Au troisième trimestre 2018, les ventes de Michelin ont progressé de 5,2% à 5,61 milliards d'euros, alors que le chiffre d’affaires était attendu à 5,5 milliards par le consensus Reuters. Michelin continue notamment de surperformer le marché sur le segment des pneus tourisme de 18 pouces et plus. Pourtant, le groupe a préféré réviser ses prévisions de marché pour l’exercice 2018, tablant sur une hausse de 0,5% pour le segment des véhicules de tourisme, contre +1,5% auparavant, et pour une contraction sur celui des poids lourds (-1,5% contre +0,5% initialement attendu). Pour les segments dits de spécialités, la prévision de marché reste inchangée (+6%).
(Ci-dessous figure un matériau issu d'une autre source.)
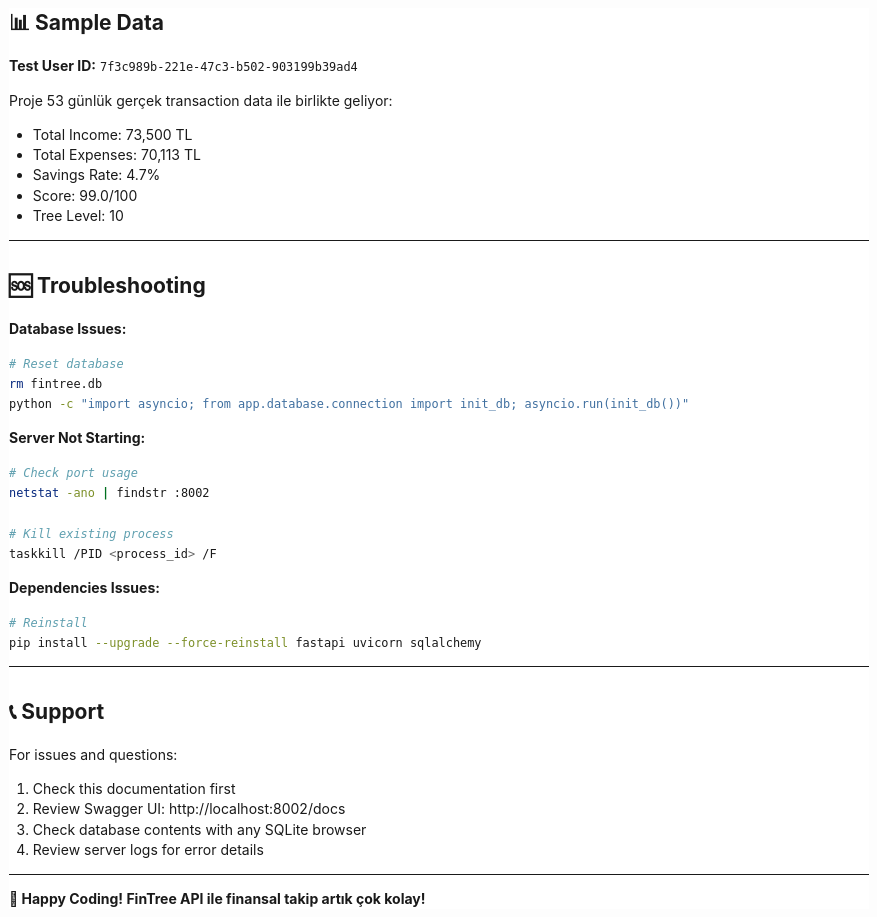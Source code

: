 
## 📊 Sample Data

**Test User ID:** `7f3c989b-221e-47c3-b502-903199b39ad4`

Proje 53 günlük gerçek transaction data ile birlikte geliyor:
- Total Income: 73,500 TL
- Total Expenses: 70,113 TL
- Savings Rate: 4.7%
- Score: 99.0/100
- Tree Level: 10

---

## 🆘 Troubleshooting

**Database Issues:**
```bash
# Reset database
rm fintree.db
python -c "import asyncio; from app.database.connection import init_db; asyncio.run(init_db())"
```

**Server Not Starting:**
```bash
# Check port usage
netstat -ano | findstr :8002

# Kill existing process
taskkill /PID <process_id> /F
```

**Dependencies Issues:**
```bash
# Reinstall
pip install --upgrade --force-reinstall fastapi uvicorn sqlalchemy
```

---

## 📞 Support

For issues and questions:
1. Check this documentation first
2. Review Swagger UI: http://localhost:8002/docs
3. Check database contents with any SQLite browser
4. Review server logs for error details

---

**🎉 Happy Coding! FinTree API ile finansal takip artık çok kolay!**

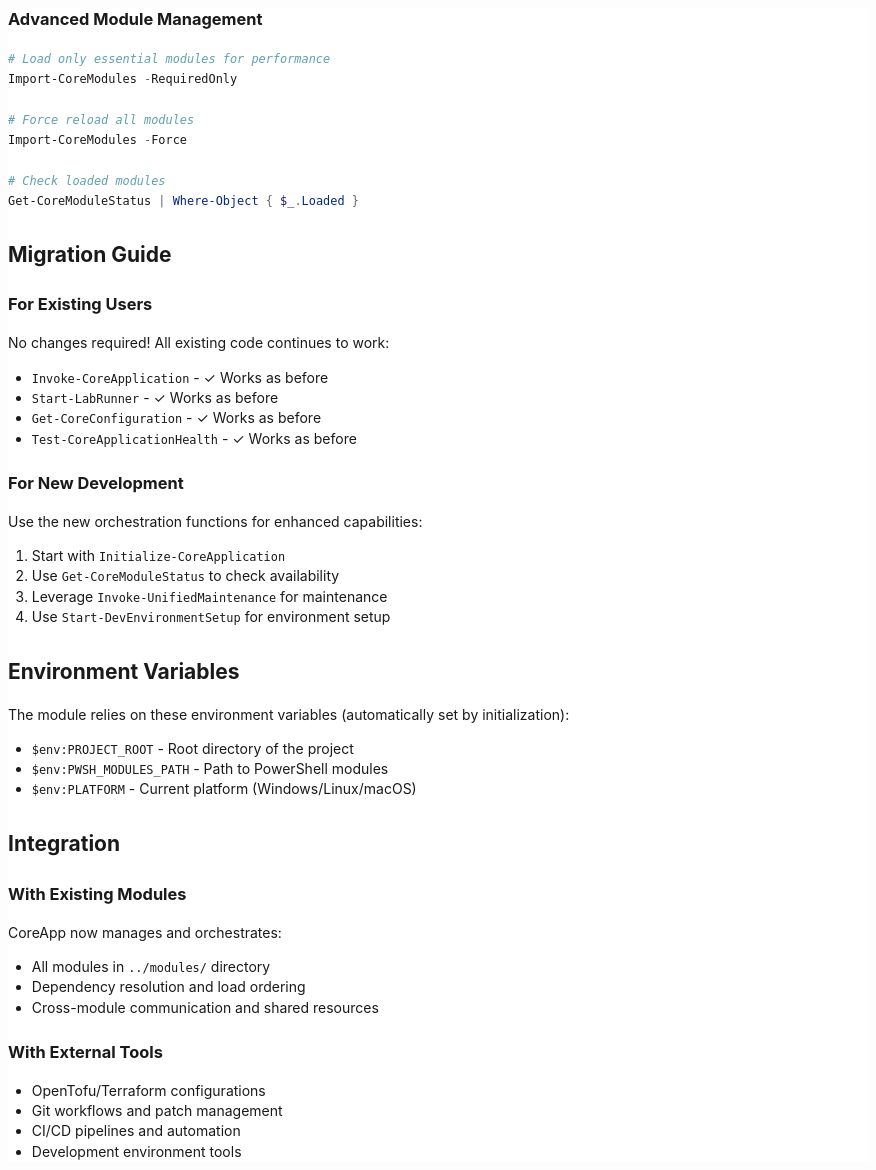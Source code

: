 ### Advanced Module Management
```powershell
# Load only essential modules for performance
Import-CoreModules -RequiredOnly

# Force reload all modules
Import-CoreModules -Force

# Check loaded modules
Get-CoreModuleStatus | Where-Object { $_.Loaded }
```

## Migration Guide

### For Existing Users
No changes required! All existing code continues to work:
- `Invoke-CoreApplication` - ✓ Works as before
- `Start-LabRunner` - ✓ Works as before  
- `Get-CoreConfiguration` - ✓ Works as before
- `Test-CoreApplicationHealth` - ✓ Works as before

### For New Development
Use the new orchestration functions for enhanced capabilities:
1. Start with `Initialize-CoreApplication`
2. Use `Get-CoreModuleStatus` to check availability
3. Leverage `Invoke-UnifiedMaintenance` for maintenance
4. Use `Start-DevEnvironmentSetup` for environment setup

## Environment Variables

The module relies on these environment variables (automatically set by initialization):

- `$env:PROJECT_ROOT` - Root directory of the project
- `$env:PWSH_MODULES_PATH` - Path to PowerShell modules  
- `$env:PLATFORM` - Current platform (Windows/Linux/macOS)

## Integration

### With Existing Modules
CoreApp now manages and orchestrates:
- All modules in `../modules/` directory
- Dependency resolution and load ordering
- Cross-module communication and shared resources

### With External Tools
- OpenTofu/Terraform configurations
- Git workflows and patch management
- CI/CD pipelines and automation
- Development environment tools
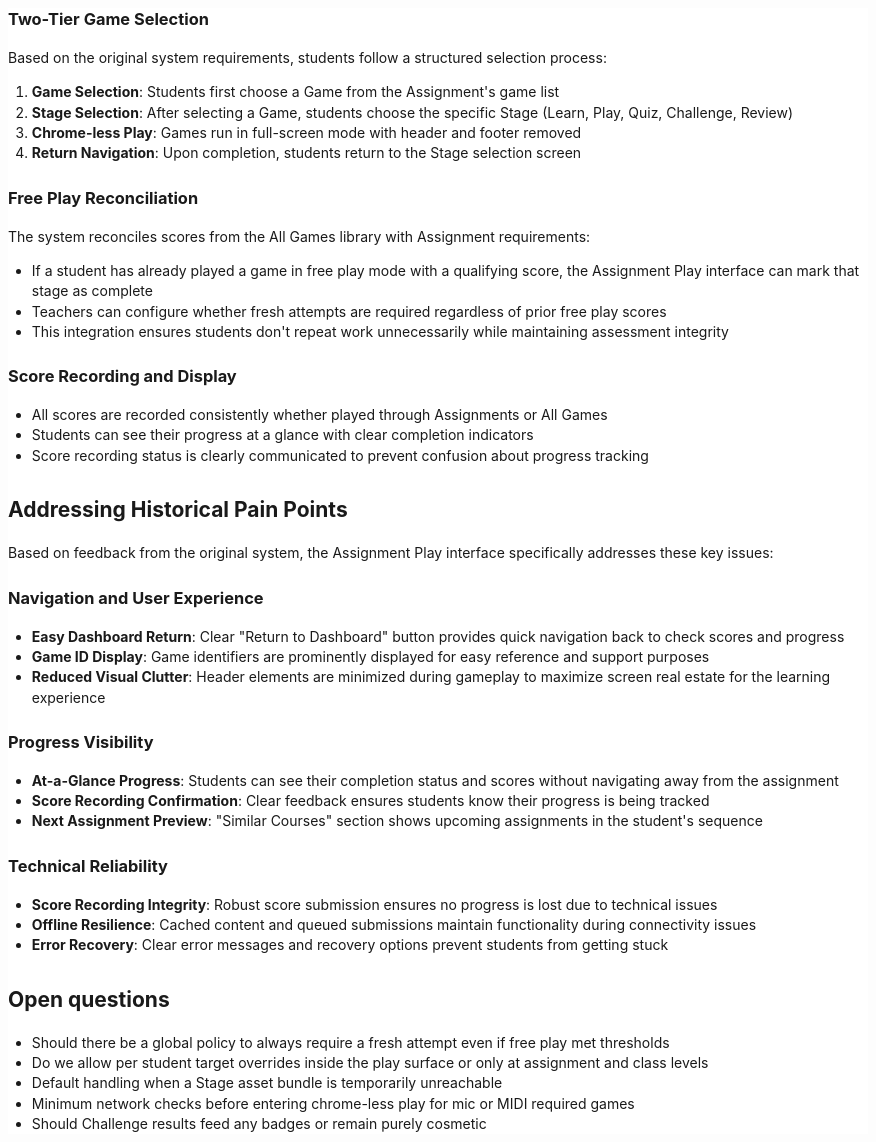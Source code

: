 ### Two-Tier Game Selection
Based on the original system requirements, students follow a structured selection process:
1. **Game Selection**: Students first choose a Game from the Assignment's game list
2. **Stage Selection**: After selecting a Game, students choose the specific Stage (Learn, Play, Quiz, Challenge, Review)
3. **Chrome-less Play**: Games run in full-screen mode with header and footer removed
4. **Return Navigation**: Upon completion, students return to the Stage selection screen

### Free Play Reconciliation
The system reconciles scores from the All Games library with Assignment requirements:
- If a student has already played a game in free play mode with a qualifying score, the Assignment Play interface can mark that stage as complete
- Teachers can configure whether fresh attempts are required regardless of prior free play scores
- This integration ensures students don't repeat work unnecessarily while maintaining assessment integrity

### Score Recording and Display
- All scores are recorded consistently whether played through Assignments or All Games
- Students can see their progress at a glance with clear completion indicators
- Score recording status is clearly communicated to prevent confusion about progress tracking

## Addressing Historical Pain Points
Based on feedback from the original system, the Assignment Play interface specifically addresses these key issues:

### Navigation and User Experience
- **Easy Dashboard Return**: Clear "Return to Dashboard" button provides quick navigation back to check scores and progress
- **Game ID Display**: Game identifiers are prominently displayed for easy reference and support purposes
- **Reduced Visual Clutter**: Header elements are minimized during gameplay to maximize screen real estate for the learning experience

### Progress Visibility
- **At-a-Glance Progress**: Students can see their completion status and scores without navigating away from the assignment
- **Score Recording Confirmation**: Clear feedback ensures students know their progress is being tracked
- **Next Assignment Preview**: "Similar Courses" section shows upcoming assignments in the student's sequence

### Technical Reliability
- **Score Recording Integrity**: Robust score submission ensures no progress is lost due to technical issues
- **Offline Resilience**: Cached content and queued submissions maintain functionality during connectivity issues
- **Error Recovery**: Clear error messages and recovery options prevent students from getting stuck

## Open questions
- Should there be a global policy to always require a fresh attempt even if free play met thresholds
- Do we allow per student target overrides inside the play surface or only at assignment and class levels
- Default handling when a Stage asset bundle is temporarily unreachable
- Minimum network checks before entering chrome-less play for mic or MIDI required games
- Should Challenge results feed any badges or remain purely cosmetic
Pour expliquer cette prudence, pour reprendre le terme utilisé par certains experts des places de marché, la direction de Michelin avance notamment un fléchissement du marché asiatique (zone Asie comprenant la Chine, mais hors Inde), aussi bien en première monte (-4% au 3ème trimestre sur le segment « tourisme ») que sur le marché du remplacement (-3%). De plus, l’activité PL s’est fortement ralentie sur la période (-24%). A ce premier élément vient s’ajouter un repli du marché européen au troisième trimestre en 1ère monte (hors PL).

Dans ce contexte, le groupe a précisé sa guidance et n’attend plus qu’une croissance des volumes légèrement positive sur l'exercice. En revanche, tous les autres indicateurs, free cash flow par exemple, et les grands axes stratégiques, dont la conduite du plan de compétitivité, sont confirmés.

Dès lors, si les places boursières ont sanctionné le groupe, il convient de rester modéré, comme les analystes de Jefferies : "La prévision révisée va être prise inutilement comme un avertissement sur résultats, alors qu’elle reflète surtout un problème de communication plus que d'exécution". Les experts d’UBS abondaient aussi dans ce sens.